Derin Tanrıyaşükür (born 21 October 2006) is a Turkish artistic gymnast. She won a bronze medal on the uneven bars at the 2020 Junior European Championships.

== Gymnastics career ==
=== Junior ===
In 2019, Tanrıyaşükür won gold medals on the uneven bars and floor exercise and the bronze medal in the all-around at the Züri-Oberland Cup in Switzerland. At the 2020 Turkish Championships, she won the junior all-around bronze medal. She competed with the Turkish team that finished fourth at the 2020 Junior European Championships in Mersin.

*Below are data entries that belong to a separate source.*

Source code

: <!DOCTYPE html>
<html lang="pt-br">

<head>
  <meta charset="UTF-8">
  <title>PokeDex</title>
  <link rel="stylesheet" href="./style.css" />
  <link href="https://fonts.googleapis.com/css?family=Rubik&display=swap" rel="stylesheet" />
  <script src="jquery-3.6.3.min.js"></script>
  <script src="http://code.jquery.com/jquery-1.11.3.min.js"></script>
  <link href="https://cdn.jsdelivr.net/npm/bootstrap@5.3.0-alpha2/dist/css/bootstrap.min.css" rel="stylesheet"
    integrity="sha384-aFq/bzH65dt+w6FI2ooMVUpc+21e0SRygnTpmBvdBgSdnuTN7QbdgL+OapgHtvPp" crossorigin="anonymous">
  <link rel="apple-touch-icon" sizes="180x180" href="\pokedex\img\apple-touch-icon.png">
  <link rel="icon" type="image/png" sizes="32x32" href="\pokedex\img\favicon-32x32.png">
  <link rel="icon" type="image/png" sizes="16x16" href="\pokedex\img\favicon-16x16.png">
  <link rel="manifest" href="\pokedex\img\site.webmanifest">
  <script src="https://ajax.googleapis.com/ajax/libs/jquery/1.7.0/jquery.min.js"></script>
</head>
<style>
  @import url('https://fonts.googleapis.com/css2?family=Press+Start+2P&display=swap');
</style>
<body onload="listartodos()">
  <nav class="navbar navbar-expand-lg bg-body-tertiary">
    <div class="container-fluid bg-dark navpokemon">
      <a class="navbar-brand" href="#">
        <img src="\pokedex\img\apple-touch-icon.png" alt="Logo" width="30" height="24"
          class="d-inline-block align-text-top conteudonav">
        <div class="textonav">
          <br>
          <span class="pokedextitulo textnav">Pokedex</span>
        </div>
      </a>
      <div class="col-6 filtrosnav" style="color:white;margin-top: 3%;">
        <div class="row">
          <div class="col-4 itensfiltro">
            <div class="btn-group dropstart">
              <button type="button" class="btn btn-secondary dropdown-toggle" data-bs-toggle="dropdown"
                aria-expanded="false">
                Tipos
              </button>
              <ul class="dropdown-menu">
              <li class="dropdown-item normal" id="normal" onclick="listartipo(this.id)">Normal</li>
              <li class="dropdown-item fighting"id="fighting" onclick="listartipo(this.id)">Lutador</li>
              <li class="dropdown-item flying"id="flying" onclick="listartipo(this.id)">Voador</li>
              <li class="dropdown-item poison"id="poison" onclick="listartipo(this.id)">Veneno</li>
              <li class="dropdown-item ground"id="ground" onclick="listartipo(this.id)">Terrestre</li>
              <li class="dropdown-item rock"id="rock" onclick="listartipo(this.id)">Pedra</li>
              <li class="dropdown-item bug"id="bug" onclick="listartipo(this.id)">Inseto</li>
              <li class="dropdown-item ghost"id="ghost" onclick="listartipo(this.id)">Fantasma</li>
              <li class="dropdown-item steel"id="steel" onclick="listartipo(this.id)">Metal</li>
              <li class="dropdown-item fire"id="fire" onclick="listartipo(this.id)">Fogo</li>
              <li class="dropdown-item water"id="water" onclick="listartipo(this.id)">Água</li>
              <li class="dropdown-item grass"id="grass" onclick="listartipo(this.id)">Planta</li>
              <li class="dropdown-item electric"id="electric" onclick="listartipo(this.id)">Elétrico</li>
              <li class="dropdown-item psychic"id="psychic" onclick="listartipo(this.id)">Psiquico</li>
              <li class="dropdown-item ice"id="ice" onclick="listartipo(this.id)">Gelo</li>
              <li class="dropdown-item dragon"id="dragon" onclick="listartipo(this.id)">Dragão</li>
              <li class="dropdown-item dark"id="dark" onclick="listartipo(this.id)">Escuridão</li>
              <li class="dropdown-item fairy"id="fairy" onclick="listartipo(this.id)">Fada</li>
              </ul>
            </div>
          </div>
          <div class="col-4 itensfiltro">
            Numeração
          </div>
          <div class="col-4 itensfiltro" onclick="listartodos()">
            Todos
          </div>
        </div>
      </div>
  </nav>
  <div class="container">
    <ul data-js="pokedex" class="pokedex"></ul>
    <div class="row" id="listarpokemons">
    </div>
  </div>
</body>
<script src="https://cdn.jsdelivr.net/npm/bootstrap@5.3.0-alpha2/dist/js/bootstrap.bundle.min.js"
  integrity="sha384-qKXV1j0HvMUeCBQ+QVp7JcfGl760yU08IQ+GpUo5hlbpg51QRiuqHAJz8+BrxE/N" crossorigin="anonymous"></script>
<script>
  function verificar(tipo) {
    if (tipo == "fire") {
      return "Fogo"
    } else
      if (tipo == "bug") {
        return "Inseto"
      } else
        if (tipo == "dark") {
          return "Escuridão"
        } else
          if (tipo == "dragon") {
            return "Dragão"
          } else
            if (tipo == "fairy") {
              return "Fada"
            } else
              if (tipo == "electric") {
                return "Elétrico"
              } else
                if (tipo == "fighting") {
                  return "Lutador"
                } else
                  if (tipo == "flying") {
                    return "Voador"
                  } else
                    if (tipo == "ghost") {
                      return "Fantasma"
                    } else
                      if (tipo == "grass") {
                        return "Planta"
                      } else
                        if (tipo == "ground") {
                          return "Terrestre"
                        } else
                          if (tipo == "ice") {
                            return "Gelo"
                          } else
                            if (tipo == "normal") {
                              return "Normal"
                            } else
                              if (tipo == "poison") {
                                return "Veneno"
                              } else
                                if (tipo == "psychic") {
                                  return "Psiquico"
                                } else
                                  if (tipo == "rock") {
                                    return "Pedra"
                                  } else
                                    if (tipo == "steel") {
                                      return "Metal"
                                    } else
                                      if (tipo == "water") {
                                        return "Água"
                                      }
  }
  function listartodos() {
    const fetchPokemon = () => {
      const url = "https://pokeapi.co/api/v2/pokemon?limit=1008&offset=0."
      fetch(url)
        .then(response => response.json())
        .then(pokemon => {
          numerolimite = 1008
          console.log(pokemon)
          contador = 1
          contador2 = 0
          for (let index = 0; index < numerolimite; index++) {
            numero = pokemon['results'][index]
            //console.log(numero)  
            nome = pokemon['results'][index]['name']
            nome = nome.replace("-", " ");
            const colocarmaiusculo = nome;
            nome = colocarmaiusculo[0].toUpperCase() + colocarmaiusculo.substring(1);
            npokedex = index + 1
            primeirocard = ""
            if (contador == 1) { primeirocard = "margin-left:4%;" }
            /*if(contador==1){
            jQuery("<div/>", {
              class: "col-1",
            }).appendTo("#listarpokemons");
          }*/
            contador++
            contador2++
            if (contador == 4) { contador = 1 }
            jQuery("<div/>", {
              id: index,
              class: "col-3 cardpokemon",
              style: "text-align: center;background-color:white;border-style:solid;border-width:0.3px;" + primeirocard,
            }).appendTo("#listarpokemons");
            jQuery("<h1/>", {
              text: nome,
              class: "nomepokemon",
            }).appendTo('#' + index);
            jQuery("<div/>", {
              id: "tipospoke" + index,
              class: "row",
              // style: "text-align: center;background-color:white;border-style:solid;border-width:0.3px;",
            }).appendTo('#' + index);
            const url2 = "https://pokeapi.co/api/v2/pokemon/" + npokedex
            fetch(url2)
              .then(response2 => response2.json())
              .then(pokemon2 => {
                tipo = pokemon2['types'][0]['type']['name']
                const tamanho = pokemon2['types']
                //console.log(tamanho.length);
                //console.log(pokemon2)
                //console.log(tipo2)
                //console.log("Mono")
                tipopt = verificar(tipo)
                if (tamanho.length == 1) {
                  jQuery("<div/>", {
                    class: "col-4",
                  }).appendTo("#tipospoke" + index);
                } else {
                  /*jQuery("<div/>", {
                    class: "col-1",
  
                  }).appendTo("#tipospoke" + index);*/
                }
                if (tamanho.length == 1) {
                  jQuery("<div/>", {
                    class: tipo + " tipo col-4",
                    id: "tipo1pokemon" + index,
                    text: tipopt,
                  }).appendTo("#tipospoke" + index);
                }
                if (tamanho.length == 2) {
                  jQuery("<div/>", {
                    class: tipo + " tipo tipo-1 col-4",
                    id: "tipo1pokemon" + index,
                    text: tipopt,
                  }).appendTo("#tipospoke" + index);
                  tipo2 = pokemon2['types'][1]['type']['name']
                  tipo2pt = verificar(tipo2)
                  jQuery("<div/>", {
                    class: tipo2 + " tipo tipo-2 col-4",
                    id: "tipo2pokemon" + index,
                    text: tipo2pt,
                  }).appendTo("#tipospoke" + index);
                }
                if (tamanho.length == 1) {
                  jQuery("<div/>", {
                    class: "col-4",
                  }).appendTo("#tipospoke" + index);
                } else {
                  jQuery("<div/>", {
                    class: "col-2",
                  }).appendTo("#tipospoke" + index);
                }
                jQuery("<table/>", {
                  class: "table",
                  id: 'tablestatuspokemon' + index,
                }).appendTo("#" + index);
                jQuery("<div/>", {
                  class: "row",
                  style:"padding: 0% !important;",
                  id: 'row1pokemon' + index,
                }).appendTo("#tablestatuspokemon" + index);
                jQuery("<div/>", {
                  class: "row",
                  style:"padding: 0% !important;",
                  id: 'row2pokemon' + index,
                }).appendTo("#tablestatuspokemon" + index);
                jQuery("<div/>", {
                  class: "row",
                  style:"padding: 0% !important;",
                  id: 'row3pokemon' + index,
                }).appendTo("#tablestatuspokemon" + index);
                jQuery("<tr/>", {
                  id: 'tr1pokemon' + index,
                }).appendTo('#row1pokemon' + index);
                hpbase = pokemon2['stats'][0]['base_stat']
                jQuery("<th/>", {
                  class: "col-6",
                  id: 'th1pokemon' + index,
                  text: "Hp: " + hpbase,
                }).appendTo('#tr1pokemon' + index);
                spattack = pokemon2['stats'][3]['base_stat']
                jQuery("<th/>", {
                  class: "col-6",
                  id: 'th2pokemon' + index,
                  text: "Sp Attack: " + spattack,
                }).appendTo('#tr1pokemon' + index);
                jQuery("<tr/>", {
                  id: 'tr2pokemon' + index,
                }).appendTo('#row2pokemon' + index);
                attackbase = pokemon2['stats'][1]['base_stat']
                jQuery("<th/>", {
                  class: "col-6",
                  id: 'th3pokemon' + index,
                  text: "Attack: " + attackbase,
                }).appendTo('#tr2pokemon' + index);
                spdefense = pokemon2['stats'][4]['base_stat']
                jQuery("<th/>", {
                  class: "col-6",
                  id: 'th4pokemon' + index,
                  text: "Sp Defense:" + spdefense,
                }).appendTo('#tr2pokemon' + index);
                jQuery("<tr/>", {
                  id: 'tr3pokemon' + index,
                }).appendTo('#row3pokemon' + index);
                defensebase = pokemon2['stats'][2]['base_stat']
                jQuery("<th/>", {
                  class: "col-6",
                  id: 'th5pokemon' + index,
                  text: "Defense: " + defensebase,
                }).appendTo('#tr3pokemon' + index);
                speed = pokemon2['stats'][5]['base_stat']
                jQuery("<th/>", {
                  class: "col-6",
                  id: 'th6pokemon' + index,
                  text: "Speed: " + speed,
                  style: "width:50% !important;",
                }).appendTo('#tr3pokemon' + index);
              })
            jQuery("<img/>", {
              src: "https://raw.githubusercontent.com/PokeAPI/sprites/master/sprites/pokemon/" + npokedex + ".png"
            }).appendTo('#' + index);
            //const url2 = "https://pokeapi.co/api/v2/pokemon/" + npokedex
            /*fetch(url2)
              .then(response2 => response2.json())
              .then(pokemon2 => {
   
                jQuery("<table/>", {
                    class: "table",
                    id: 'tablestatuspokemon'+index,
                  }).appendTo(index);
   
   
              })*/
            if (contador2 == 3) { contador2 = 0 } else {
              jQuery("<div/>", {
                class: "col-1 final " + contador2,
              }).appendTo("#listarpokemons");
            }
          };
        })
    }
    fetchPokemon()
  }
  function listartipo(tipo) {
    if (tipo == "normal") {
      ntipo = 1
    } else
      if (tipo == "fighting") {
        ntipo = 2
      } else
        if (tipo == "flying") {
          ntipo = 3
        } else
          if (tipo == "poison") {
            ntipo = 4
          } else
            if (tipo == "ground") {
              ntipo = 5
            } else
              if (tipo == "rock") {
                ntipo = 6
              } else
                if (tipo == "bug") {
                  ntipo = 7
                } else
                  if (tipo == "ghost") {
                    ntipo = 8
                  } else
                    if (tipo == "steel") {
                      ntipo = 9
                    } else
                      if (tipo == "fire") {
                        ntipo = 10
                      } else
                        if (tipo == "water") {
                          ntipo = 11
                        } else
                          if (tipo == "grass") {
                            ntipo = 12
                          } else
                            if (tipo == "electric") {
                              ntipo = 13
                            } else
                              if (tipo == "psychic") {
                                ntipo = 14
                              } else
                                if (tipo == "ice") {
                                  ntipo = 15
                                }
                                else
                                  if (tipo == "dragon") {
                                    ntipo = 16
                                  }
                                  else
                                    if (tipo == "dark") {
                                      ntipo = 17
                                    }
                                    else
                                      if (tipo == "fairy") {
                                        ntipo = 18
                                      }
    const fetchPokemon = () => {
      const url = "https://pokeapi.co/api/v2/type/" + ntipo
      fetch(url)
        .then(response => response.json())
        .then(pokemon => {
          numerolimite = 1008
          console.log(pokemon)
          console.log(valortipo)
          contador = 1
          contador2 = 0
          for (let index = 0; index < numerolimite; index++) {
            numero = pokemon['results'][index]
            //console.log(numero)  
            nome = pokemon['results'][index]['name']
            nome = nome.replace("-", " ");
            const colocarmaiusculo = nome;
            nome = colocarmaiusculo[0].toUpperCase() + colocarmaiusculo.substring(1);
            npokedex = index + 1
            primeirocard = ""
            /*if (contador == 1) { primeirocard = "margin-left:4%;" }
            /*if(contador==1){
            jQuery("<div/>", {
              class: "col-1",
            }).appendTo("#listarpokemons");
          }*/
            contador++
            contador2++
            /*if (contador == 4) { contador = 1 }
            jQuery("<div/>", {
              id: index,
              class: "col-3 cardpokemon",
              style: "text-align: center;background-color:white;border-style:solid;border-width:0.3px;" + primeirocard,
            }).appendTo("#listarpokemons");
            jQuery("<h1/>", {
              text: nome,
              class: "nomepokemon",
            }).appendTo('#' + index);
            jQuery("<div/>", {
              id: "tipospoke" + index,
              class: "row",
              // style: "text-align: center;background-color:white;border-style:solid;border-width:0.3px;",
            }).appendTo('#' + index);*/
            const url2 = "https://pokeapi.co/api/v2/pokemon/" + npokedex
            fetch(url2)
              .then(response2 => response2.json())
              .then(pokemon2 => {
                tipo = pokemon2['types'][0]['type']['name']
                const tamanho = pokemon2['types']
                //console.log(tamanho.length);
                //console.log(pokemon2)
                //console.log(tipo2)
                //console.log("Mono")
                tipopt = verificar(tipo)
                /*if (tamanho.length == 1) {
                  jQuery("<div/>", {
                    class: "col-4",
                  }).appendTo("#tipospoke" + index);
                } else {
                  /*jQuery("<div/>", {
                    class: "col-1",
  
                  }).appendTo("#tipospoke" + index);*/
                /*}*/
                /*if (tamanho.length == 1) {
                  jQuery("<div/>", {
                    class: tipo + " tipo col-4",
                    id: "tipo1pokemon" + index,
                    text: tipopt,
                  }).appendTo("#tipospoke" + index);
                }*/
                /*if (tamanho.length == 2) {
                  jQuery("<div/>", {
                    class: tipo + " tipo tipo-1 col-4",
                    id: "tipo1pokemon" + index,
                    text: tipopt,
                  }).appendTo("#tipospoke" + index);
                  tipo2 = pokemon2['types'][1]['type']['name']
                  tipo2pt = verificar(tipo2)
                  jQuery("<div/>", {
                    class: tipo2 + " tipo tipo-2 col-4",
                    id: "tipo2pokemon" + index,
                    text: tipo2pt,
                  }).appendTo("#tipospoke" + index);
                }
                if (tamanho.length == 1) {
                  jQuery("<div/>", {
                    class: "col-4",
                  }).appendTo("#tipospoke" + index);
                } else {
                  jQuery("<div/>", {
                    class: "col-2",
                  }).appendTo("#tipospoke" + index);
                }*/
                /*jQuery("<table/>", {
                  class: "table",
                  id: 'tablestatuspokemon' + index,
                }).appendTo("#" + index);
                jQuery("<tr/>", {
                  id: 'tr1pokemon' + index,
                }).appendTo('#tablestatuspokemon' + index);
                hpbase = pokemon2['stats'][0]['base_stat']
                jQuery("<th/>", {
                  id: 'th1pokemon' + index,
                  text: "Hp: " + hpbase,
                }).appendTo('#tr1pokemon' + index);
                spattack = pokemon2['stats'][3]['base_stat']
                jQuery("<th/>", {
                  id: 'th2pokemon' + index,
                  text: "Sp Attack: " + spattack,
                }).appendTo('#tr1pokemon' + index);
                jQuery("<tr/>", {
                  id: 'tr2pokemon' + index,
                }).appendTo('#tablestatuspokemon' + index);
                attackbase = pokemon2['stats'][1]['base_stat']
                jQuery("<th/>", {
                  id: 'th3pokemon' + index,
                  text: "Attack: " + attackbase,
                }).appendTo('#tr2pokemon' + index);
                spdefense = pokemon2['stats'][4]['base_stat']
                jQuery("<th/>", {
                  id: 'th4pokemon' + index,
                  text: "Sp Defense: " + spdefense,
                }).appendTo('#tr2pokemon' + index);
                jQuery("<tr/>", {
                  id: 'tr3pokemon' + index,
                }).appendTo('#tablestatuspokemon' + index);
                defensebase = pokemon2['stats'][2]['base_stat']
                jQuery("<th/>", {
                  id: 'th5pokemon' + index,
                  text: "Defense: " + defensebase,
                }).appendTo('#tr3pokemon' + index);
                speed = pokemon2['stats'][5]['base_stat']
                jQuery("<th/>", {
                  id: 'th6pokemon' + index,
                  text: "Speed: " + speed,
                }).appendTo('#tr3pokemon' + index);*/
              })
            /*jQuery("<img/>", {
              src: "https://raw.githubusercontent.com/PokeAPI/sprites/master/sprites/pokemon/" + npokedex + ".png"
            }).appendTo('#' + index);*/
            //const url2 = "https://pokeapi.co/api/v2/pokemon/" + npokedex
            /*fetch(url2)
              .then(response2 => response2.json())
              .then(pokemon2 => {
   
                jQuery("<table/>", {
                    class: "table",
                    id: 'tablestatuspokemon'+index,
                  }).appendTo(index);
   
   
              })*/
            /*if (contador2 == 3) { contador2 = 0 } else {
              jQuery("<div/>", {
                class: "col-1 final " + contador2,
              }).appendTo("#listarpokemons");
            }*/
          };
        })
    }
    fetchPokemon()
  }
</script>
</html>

Then, in the uneven bars final, she won a bronze medal behind Ana Bărbosu and Sara Šulekić. She only competed on the balance beam at the 2021 Turkish Championships and won the silver medal behind Bengisu Yildiz.

=== Senior ===
Tanrıyaşükür became age-eligible for senior international competitions in 2022. She competed at the 2022 Gymnasiade and won a bronze medal with the Turkish team. She then won a bronze medal in the all-around at the Turkish Championships. In the event finals, she won silver medals on the uneven bars and floor exercise and a bronze medal on the balance beam. She advanced to the uneven bars final at the Mersin World Challenge Cup and finished fifth.

Tanrıyaşükür competed with the Turkish team that finished 14th at the 2023 European Championships. Then at the Varna World Challenge Cup, she finished sixth in the uneven bars final. She then placed eighth on the uneven bars at the Mersin World Challenge Cup. She competed on the uneven bars at the 2023 World Championships and did not advance beyond the qualification round.

Tanrıyaşükür won the all-around silver medal at the 2024 Turkish Team Championships. In the event finals, she won the gold medal on the floor exercise and the silver medal on the balance beam. She finished 39th in the all-around at the 2024 European Championships and helped the Turkish team finish 21st.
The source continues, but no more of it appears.